[Records from a data source]

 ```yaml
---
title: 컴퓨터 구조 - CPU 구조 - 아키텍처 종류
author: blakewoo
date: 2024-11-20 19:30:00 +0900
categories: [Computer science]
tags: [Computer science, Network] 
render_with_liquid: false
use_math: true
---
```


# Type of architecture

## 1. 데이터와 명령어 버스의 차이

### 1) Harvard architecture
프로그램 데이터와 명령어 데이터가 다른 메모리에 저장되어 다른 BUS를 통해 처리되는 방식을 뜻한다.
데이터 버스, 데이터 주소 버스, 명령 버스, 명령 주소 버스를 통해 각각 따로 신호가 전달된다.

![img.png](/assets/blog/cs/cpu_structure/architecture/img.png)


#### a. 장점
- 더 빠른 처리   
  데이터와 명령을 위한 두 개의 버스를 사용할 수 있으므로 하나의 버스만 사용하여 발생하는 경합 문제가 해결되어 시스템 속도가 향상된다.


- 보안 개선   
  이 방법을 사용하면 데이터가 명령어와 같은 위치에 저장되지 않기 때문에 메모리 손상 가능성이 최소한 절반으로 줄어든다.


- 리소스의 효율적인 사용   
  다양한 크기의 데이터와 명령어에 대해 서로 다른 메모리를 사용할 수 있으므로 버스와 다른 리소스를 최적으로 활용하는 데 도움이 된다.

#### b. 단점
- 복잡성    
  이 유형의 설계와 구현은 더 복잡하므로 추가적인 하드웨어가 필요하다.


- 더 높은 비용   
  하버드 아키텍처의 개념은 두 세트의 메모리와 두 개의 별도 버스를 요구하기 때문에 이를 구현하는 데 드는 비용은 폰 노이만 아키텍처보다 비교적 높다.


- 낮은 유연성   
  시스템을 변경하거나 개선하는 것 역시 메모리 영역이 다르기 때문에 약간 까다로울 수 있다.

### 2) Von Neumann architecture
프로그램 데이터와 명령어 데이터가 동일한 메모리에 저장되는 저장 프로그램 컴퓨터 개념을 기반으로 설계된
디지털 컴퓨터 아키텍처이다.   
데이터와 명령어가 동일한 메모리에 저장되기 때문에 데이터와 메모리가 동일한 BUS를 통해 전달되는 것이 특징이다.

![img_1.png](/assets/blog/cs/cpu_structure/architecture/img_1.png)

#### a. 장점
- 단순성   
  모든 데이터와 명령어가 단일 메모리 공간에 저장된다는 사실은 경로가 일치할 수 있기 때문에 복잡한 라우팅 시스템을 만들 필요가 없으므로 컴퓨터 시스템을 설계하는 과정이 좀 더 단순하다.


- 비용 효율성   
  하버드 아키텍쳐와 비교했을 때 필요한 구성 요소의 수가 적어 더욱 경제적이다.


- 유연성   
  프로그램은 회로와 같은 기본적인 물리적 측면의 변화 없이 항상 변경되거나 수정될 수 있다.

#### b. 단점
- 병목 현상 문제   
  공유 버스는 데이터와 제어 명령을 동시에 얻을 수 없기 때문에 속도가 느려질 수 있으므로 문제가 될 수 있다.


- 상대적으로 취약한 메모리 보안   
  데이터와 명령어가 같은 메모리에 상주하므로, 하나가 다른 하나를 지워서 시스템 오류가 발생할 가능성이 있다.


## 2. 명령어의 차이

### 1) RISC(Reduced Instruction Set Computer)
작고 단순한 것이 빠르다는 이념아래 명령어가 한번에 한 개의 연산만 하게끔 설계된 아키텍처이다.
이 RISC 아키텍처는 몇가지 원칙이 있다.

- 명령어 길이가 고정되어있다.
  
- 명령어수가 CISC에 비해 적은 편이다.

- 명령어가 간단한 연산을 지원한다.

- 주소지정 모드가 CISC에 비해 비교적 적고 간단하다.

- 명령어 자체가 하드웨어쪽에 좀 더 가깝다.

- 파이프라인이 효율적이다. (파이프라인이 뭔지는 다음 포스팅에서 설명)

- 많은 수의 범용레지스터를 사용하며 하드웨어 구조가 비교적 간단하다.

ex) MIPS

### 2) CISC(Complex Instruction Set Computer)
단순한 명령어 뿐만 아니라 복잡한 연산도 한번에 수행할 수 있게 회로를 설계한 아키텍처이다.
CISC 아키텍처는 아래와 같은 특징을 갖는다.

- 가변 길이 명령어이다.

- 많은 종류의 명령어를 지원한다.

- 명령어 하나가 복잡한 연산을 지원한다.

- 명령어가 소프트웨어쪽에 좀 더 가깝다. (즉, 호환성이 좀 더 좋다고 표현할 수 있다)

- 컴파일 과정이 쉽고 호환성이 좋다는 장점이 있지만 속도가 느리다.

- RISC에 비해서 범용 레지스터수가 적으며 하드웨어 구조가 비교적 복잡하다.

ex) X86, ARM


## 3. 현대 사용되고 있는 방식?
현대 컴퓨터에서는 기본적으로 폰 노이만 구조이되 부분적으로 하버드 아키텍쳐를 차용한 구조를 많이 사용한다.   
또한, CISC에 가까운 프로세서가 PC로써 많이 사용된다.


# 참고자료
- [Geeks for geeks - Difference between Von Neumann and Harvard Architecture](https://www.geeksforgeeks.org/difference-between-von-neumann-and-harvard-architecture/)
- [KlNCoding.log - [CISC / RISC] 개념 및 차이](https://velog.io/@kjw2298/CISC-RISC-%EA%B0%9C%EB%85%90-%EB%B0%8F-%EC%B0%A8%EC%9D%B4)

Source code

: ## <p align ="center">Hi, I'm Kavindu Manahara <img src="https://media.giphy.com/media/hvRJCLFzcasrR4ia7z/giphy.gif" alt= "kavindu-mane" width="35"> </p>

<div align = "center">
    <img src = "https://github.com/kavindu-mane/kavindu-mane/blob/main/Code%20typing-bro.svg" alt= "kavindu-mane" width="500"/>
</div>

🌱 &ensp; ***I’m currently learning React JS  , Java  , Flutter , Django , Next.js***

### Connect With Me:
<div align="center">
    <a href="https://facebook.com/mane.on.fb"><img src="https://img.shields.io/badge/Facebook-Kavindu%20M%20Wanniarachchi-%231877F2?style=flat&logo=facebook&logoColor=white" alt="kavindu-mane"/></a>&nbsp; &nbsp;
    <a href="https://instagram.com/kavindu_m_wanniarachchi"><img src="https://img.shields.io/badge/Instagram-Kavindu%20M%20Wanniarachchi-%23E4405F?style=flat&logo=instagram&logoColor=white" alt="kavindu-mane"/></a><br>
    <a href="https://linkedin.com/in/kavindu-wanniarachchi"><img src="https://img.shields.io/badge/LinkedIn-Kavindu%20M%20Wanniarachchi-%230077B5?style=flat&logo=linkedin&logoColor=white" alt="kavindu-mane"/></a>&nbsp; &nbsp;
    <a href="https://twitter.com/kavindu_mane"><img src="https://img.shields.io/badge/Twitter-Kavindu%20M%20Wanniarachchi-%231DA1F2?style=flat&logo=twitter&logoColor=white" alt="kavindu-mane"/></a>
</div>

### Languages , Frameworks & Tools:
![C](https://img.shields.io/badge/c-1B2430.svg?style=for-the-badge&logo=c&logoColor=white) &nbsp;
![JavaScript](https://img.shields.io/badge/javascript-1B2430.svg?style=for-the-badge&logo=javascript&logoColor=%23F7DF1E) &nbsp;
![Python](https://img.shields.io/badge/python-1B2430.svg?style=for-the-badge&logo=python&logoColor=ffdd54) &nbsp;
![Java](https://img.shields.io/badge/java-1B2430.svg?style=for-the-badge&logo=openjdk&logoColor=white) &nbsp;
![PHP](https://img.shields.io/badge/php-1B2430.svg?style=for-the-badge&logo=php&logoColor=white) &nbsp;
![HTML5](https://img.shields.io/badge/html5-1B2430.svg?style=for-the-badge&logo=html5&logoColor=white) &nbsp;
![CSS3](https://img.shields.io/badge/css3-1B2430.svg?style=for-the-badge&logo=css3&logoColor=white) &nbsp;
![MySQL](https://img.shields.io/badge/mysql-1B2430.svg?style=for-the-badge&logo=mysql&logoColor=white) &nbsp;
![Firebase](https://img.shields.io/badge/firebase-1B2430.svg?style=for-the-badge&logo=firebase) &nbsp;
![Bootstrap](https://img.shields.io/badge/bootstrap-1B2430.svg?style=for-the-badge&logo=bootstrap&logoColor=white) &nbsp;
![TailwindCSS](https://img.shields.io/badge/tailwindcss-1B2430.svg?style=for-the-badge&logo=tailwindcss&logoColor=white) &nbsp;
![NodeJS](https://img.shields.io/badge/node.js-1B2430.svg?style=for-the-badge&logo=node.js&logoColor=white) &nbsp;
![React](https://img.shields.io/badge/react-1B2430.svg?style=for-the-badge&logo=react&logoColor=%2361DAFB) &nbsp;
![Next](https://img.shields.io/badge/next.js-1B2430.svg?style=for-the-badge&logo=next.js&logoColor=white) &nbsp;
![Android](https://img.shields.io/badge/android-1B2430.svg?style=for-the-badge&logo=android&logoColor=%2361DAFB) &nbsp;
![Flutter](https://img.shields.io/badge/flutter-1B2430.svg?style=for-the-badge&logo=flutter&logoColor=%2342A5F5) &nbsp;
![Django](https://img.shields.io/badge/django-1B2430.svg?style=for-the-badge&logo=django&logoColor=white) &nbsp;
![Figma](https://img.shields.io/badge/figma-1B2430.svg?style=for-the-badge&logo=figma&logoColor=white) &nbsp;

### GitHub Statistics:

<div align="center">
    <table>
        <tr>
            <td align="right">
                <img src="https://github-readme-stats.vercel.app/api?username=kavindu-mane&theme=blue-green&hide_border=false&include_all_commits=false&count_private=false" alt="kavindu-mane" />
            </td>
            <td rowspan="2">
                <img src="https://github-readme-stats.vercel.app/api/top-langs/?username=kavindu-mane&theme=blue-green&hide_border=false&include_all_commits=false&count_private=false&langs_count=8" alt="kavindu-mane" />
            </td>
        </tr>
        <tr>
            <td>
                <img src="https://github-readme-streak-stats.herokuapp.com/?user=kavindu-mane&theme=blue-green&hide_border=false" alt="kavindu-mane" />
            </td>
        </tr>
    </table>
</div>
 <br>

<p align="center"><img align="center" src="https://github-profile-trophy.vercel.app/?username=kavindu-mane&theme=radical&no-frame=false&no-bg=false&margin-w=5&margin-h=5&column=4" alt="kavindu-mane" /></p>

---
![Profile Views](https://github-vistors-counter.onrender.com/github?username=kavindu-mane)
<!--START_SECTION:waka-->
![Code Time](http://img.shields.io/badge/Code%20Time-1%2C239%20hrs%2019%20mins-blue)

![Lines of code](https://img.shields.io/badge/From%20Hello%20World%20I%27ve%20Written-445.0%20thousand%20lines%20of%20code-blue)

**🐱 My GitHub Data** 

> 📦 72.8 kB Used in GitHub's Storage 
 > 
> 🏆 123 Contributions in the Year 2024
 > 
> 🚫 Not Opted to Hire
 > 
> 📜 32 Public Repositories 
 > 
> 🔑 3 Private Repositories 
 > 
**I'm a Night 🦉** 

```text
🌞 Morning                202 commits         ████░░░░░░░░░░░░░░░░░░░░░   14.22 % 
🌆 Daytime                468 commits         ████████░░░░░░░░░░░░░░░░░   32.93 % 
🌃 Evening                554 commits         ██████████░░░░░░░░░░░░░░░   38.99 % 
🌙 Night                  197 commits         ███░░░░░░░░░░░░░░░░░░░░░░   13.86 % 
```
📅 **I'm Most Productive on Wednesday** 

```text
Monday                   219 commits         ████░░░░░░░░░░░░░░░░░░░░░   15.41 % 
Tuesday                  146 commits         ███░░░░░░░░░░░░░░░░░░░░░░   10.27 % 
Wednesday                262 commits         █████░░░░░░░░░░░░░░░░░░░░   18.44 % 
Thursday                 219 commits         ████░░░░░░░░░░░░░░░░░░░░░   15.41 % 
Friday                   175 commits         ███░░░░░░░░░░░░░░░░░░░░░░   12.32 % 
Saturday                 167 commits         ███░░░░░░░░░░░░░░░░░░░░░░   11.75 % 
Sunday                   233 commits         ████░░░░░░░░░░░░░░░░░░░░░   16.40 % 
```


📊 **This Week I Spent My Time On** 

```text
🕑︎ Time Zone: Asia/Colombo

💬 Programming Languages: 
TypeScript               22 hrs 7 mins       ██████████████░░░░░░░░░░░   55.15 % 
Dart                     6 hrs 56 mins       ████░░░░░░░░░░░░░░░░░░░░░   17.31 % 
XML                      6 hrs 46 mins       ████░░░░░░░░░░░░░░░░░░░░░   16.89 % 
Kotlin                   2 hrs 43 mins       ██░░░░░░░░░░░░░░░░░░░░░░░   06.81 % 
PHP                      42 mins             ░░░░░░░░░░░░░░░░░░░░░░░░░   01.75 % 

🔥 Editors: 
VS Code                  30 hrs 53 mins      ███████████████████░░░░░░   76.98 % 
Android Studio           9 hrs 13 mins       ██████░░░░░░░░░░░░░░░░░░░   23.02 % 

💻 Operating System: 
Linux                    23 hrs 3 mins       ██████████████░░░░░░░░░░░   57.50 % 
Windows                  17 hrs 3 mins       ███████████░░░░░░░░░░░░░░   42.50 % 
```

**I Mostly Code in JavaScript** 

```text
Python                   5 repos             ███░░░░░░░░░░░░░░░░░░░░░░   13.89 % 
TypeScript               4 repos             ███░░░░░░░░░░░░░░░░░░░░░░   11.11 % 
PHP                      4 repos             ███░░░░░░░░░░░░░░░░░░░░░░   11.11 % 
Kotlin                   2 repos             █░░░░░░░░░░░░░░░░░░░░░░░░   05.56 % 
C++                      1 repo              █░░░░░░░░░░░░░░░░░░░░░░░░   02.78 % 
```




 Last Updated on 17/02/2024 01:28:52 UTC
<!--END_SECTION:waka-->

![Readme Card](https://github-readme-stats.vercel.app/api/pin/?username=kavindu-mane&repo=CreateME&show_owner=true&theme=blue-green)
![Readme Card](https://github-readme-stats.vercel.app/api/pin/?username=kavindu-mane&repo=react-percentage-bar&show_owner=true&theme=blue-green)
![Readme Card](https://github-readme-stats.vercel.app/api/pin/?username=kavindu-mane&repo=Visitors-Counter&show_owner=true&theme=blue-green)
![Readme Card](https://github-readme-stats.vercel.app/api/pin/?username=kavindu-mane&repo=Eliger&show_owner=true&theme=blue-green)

* [Work instruction] Among the entries above, how many lines contain the string "Languages"? Only the number should be given.

* [Task response] 2